By next year, companies will stop prototyping with 3D printers and will finally start mass-producing.

Well, at least Adidas plans to, with a sneaker called Futurecraft 4D. The shoe-maker has been dabbling with 3D printing and manufacturing for a while, but it plans to ramp up efforts by 2018. Its new Futurecraft 4D shoe has a mid-sole that it designed using a process known as Continuous Liquid Interface Production. The sole is pulled out of a container of liquid polymer resin and molded using ultraviolet light.

adidas shows off the first 3d printed sneakers it ll mass produce by 2018 image 2
Adidas

Silicon Valley-based Carbon created the method, which it claimed is faster and better than traditional additive printing, and it uses materials that are more flexible and stronger than injection moulded plastics.
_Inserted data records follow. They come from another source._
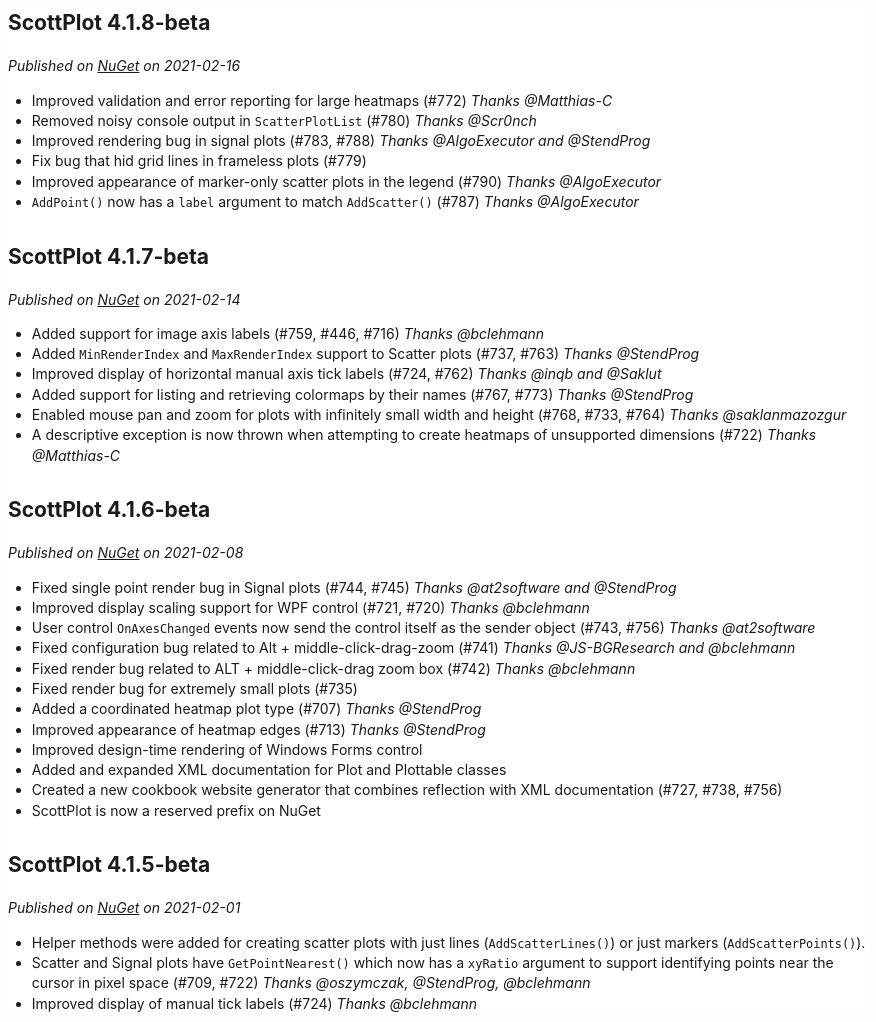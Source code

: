 ## ScottPlot 4.1.8-beta
_Published on [NuGet](https://www.nuget.org/profiles/ScottPlot) on 2021-02-16_
* Improved validation and error reporting for large heatmaps (#772) _Thanks @Matthias-C_
* Removed noisy console output in `ScatterPlotList` (#780) _Thanks @Scr0nch_
* Improved rendering bug in signal plots (#783, #788) _Thanks @AlgoExecutor and @StendProg_
* Fix bug that hid grid lines in frameless plots (#779)
* Improved appearance of marker-only scatter plots in the legend (#790) _Thanks @AlgoExecutor_
* `AddPoint()` now has a `label` argument to match `AddScatter()` (#787) _Thanks @AlgoExecutor_

## ScottPlot 4.1.7-beta
_Published on [NuGet](https://www.nuget.org/profiles/ScottPlot) on 2021-02-14_
* Added support for image axis labels (#759, #446, #716) _Thanks @bclehmann_
* Added `MinRenderIndex` and `MaxRenderIndex` support to Scatter plots (#737, #763) _Thanks @StendProg_
* Improved display of horizontal manual axis tick labels (#724, #762) _Thanks @inqb and @Saklut_
* Added support for listing and retrieving colormaps by their names (#767, #773) _Thanks @StendProg_
* Enabled mouse pan and zoom for plots with infinitely small width and height (#768, #733, #764) _Thanks @saklanmazozgur_
* A descriptive exception is now thrown when attempting to create heatmaps of unsupported dimensions (#722) _Thanks @Matthias-C_

## ScottPlot 4.1.6-beta
_Published on [NuGet](https://www.nuget.org/profiles/ScottPlot) on 2021-02-08_
* Fixed single point render bug in Signal plots (#744, #745) _Thanks @at2software and @StendProg_
* Improved display scaling support for WPF control (#721, #720) _Thanks @bclehmann_
* User control `OnAxesChanged` events now send the control itself as the sender object (#743, #756) _Thanks @at2software_
* Fixed configuration bug related to Alt + middle-click-drag-zoom (#741) _Thanks @JS-BGResearch and @bclehmann_
* Fixed render bug related to ALT + middle-click-drag zoom box (#742) _Thanks @bclehmann_
* Fixed render bug for extremely small plots (#735)
* Added a coordinated heatmap plot type (#707) _Thanks @StendProg_
* Improved appearance of heatmap edges (#713) _Thanks @StendProg_
* Improved design-time rendering of Windows Forms control
* Added and expanded XML documentation for Plot and Plottable classes
* Created a new cookbook website generator that combines reflection with XML documentation (#727, #738, #756)
* ScottPlot is now a reserved prefix on NuGet

## ScottPlot 4.1.5-beta
_Published on [NuGet](https://www.nuget.org/profiles/ScottPlot) on 2021-02-01_
* Helper methods were added for creating scatter plots with just lines (`AddScatterLines()`) or just markers (`AddScatterPoints()`).
* Scatter and Signal plots have `GetPointNearest()` which now has a `xyRatio` argument to support identifying points near the cursor in pixel space (#709, #722) _Thanks @oszymczak, @StendProg, @bclehmann_
* Improved display of manual tick labels (#724) _Thanks @bclehmann_
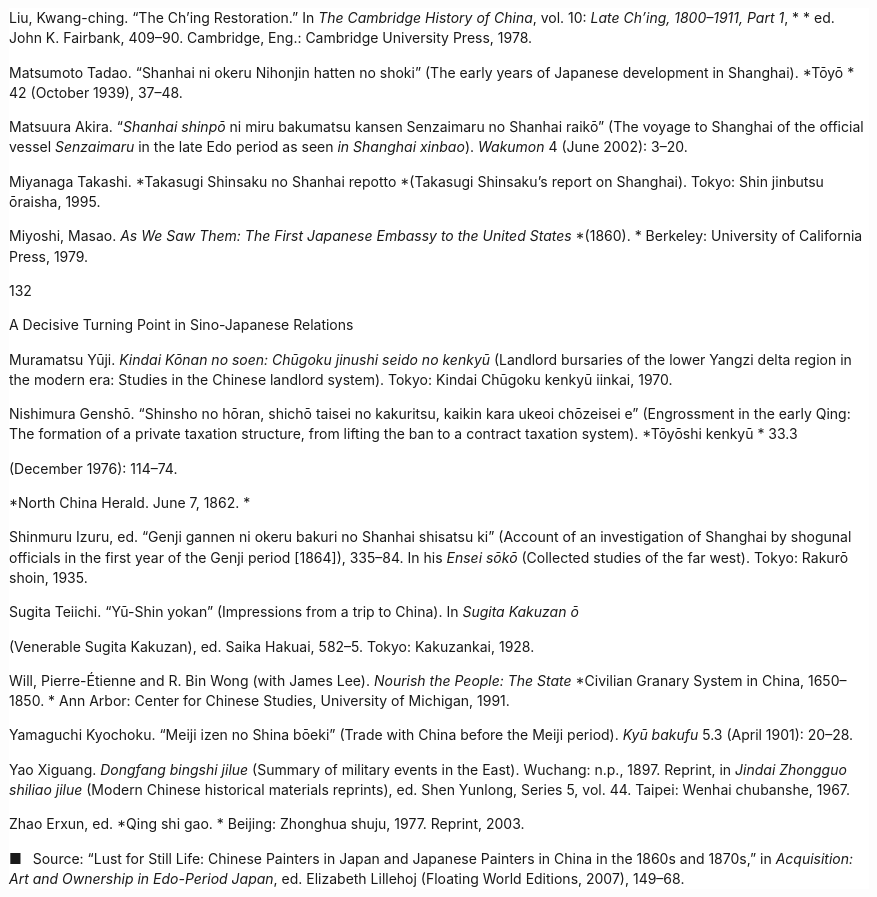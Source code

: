 Liu, Kwang-ching. “The Ch’ing Restoration.” In *The Cambridge History of China*, vol. 10: *Late Ch’ing, 1800–1911, Part 1*, * * ed. John K. Fairbank, 409–90. Cambridge, Eng.: Cambridge University Press, 1978. 

Matsumoto Tadao. “Shanhai ni okeru Nihonjin hatten no shoki” \(The early years of Japanese development in Shanghai\). *Tōyō * 42 \(October 1939\), 37–48. 

Matsuura Akira. “*Shanhai shinpō* ni miru bakumatsu kansen Senzaimaru no Shanhai raikō” \(The voyage to Shanghai of the official vessel *Senzaimaru* in the late Edo period as seen *in Shanghai xinbao*\). *Wakumon* 4 \(June 2002\): 3–20. 

Miyanaga Takashi. *Takasugi Shinsaku no Shanhai repotto *\(Takasugi Shinsaku’s report on Shanghai\). Tokyo: Shin jinbutsu ōraisha, 1995. 

Miyoshi, Masao. *As* *We Saw Them: The First Japanese Embassy to the United States* *\(1860\). * Berkeley: University of California Press, 1979. 

132

A Decisive Turning Point in Sino-Japanese Relations

Muramatsu Yūji. *Kindai Kōnan no soen: Chūgoku jinushi seido no kenkyū* \(Landlord bursaries of the lower Yangzi delta region in the modern era: Studies in the Chinese landlord system\). Tokyo: Kindai Chūgoku kenkyū iinkai, 1970. 

Nishimura Genshō. “Shinsho no hōran, shichō taisei no kakuritsu, kaikin kara ukeoi chōzeisei e” \(Engrossment in the early Qing: The formation of a private taxation structure, from lifting the ban to a contract taxation system\). *Tōyōshi kenkyū * 33.3 

\(December 1976\): 114–74. 

*North China Herald. June 7, 1862. *

Shinmuru Izuru, ed. “Genji gannen ni okeru bakuri no Shanhai shisatsu ki” \(Account of an investigation of Shanghai by shogunal officials in the first year of the Genji period \[1864\]\), 335–84. In his *Ensei sōkō* \(Collected studies of the far west\). Tokyo: Rakurō shoin, 1935. 

Sugita Teiichi. “Yū-Shin yokan” \(Impressions from a trip to China\). In *Sugita Kakuzan ō* 

\(Venerable Sugita Kakuzan\), ed. Saika Hakuai, 582–5. Tokyo: Kakuzankai, 1928. 

Will, Pierre-Étienne and R. Bin Wong \(with James Lee\). *Nourish the People: The State* *Civilian Granary System in China, 1650–1850. * Ann Arbor: Center for Chinese Studies, University of Michigan, 1991. 

Yamaguchi Kyochoku. “Meiji izen no Shina bōeki” \(Trade with China before the Meiji period\). *Kyū bakufu* 5.3 \(April 1901\): 20–28. 

Yao Xiguang. *Dongfang bingshi jilue* \(Summary of military events in the East\). Wuchang: n.p., 1897. Reprint, in *Jindai Zhongguo shiliao jilue* \(Modern Chinese historical materials reprints\), ed. Shen Yunlong, Series 5, vol. 44. Taipei: Wenhai chubanshe, 1967. 

Zhao Erxun, ed. *Qing shi gao. * Beijing: Zhonghua shuju, 1977. Reprint, 2003. 

■  Source: “Lust for Still Life: Chinese Painters in Japan and Japanese Painters in China in the 1860s and 1870s,” in *Acquisition: Art and Ownership in Edo-Period Japan*, ed. Elizabeth Lillehoj \(Floating World Editions, 2007\), 149–68.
Check out the video below to see Carbon's method in action. It will help make 3D-printing a reality for companies looking to mass-produce. Adidas will use it to make 5,000 pairs of Futurecraft trainers.

The shoes will go on sale sometime in 2017, and then by the end of next year, Adidas will 3D-print another 100,000 pairs. The cost of a single pair is unknown right now, but Adidas has suggested Futurecraft 4D will be a “premium” product with a high price tag.